|Category:||Head-Up Display [HUD]|
|Object Type:||Display Unit|
|Object Name:||F-16 AFTI HUD|
|Platform(s):||F-16A/B Fighting Falcon|
|Year of Manufacture:||Unknown|
|Location:||Archive Object Store|
PDU HUD Set
In the late 1970s, the USAF laboratories at Wright-Patterson AFB, Ohio, created the Advanced Fighter Technology Integration (AFTI) program office to perform flying demonstrations of advanced technology systems and capabilities for fighter aircraft.
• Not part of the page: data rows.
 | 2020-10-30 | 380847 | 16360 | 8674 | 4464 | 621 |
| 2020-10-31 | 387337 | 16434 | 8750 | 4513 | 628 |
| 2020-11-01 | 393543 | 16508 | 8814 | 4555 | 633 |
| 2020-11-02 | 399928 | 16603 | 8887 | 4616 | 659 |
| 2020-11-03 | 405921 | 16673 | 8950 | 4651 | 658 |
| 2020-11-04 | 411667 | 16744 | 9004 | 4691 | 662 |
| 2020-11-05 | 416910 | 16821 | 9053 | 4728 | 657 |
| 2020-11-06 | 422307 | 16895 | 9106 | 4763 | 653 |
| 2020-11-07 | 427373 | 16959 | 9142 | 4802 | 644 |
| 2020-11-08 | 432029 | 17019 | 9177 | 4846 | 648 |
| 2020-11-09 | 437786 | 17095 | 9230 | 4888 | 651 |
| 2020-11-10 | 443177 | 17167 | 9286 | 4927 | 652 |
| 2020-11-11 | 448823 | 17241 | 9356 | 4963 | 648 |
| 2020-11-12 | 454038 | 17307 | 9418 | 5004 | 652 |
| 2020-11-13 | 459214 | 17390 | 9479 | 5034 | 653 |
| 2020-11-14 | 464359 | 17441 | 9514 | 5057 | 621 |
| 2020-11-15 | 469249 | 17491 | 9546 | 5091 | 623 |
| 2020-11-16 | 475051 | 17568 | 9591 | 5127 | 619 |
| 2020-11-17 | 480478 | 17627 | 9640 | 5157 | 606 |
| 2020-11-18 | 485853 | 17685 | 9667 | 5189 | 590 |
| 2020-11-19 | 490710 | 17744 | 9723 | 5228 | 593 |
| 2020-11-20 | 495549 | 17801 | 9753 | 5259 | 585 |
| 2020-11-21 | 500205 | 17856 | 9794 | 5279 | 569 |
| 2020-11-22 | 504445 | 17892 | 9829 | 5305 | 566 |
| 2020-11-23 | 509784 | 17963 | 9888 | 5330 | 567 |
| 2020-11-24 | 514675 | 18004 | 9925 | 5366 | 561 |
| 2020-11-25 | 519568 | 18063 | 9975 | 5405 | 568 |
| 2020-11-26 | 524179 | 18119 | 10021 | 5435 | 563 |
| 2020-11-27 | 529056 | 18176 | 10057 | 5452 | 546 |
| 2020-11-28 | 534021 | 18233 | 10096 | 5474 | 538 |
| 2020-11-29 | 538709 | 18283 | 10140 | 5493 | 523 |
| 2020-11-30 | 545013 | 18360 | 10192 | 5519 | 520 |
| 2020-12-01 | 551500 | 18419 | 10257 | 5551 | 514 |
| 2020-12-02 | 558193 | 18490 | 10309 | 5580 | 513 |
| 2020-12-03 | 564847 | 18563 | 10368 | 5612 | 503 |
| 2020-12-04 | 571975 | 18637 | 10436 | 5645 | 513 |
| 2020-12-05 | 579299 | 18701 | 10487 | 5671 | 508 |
F-16A No. 6 was chosen to be the primary flying test bed for the program, and the aircraft was designated AFTI/F-16. An F-16 was chosen because of its modern features, its ease of integrating advanced systems, its low operations and maintenance costs, and the reduced risk of transitioning the technologies to the Air Force's large F-16 fleet.
The aircraft received advanced avionics and cockpit modifications, which were forerunners of those systems in the F-16C/D first produced in 1984. An experimental HUD was one of those modifications. The AFTI PDU had a new larger optical module giving an enhanced field of view of 15deg in azimuth by 20° in elevation with a 25° TFOV. This compares with the original F-16A/B with a 20° circular and an instantaneous FoV of 9° in azimuth by 13.4° in elevation. An extra 1.5° in elevation was accomplished by fitting a very thick combiner which gave the effect of a dual combiner glass. Special coatings on the forward and aft surfaces of the combiner transferred the image between the surfaces with no banding or false horizon. This new glass gave an improved vertical field of view without so much birdstrike risk that the conventional dual combiner construction would have in an aircraft with a one-piece "bubble" canopy. In the event this thick combiner proved unsuccessful and the later F-16C/D reverted to the normal glass. In addition the symbology was much modified in the Electronics Unit to work with the capability that the AFTI now had with its new digital flight control system.